The article goes on to describe George’s work:
At
the time of his resignation Mr. Slingerland had been with the company over
twenty years, during the last thirteen of which he has been in immediate charge
of its metropolitan service. He
originated and organized the first trolley express car system ever in
existence, which operating over the Rapid Transit lines here has proven of
inestimable advantage to the citizens and business interests of Brooklyn and
Queens.
Did you notice the silver service mentioned in the
article? And that the date of said article is September 29, 1899, the same date
as inscribed on the box? I am wholly
sure that our box was the container for this set of silver.

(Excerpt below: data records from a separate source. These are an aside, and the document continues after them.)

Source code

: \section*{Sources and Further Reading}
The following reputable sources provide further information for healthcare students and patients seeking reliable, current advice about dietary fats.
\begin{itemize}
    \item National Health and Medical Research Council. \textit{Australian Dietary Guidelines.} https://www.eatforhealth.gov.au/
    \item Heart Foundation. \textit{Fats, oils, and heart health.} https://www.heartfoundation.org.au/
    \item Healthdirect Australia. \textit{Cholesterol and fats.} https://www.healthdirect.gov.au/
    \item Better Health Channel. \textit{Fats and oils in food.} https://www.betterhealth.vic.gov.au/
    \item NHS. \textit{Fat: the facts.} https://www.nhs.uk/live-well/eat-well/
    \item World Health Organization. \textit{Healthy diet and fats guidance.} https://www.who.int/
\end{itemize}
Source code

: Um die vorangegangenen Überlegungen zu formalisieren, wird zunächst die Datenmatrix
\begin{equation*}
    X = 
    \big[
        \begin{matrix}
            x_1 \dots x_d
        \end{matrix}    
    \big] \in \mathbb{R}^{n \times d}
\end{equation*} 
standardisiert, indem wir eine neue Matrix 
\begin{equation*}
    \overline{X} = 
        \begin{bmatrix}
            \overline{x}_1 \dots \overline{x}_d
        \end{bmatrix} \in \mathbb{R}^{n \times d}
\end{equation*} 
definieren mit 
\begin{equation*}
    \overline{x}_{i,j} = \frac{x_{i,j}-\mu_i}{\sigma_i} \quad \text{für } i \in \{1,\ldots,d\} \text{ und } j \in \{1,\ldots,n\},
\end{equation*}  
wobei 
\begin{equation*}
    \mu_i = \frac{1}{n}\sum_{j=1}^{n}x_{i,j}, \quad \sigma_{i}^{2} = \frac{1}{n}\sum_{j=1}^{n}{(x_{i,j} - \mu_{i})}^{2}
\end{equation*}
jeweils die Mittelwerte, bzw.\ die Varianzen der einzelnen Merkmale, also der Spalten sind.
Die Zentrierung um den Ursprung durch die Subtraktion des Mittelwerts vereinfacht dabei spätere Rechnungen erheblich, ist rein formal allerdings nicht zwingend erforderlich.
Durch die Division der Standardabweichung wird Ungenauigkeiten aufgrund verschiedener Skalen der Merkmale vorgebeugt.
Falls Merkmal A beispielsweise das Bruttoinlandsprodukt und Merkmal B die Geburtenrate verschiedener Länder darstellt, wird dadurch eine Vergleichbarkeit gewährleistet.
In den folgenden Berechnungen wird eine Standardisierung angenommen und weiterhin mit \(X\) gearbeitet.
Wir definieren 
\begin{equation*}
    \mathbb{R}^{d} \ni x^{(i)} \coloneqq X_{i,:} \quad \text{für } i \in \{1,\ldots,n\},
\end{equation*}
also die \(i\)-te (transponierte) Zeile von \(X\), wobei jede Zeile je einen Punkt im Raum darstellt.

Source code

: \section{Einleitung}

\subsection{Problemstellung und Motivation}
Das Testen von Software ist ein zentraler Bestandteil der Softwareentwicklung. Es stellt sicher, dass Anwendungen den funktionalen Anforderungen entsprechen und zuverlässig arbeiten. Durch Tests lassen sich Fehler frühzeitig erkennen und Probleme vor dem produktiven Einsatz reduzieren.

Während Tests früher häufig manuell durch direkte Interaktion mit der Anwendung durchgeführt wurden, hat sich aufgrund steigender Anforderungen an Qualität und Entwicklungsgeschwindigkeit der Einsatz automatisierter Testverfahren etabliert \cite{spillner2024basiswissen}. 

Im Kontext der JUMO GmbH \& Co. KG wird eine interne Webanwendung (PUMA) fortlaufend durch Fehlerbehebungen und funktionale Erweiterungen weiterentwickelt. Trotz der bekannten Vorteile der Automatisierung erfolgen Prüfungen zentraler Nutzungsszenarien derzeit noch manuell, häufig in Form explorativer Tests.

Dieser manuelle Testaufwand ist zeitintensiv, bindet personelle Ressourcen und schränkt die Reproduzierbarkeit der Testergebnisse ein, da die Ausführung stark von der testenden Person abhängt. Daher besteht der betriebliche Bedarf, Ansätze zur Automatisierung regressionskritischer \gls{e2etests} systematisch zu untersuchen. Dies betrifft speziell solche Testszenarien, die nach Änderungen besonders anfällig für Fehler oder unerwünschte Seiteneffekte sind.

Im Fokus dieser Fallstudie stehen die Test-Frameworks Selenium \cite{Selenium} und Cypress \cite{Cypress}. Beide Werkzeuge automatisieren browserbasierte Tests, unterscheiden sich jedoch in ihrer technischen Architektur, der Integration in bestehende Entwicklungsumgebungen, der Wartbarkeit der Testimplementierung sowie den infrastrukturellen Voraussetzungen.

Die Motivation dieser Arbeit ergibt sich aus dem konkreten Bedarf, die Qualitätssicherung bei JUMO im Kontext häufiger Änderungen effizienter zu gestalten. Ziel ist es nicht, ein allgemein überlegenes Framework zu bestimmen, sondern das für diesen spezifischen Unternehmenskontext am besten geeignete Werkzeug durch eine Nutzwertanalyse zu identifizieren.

These images of the King George pattern from the 1909 Goreham Hand Book of Stirling Silver give an idea of what the silver service might have been like.is. |
And what is an Express Company you ask? Basically they
were in the business of moving packages and freight and maybe people. For
example, here’s a snippet from The March 5, 1902 issue of the Standard Union:
Mrs.
Eugene A. Philbin, has sued…George W. Slingerland as head of the Century
Express Compony for $200 said to represent the vault of a package the plaintiff
shipped by express on August 16 last to Seabright, and $50 for the failure of
the package to reach its destination.
And a final, funny note if you do much historical
research. I was trying to find George’s
obituary. Did you know there were two George
W. Slingerlands who died in 1923? Thankfully Rosalie is a unique name. I often searched on her name while looking
for George.
This photo of George Wayne Slingerland is from a public Ancestry.com family tree.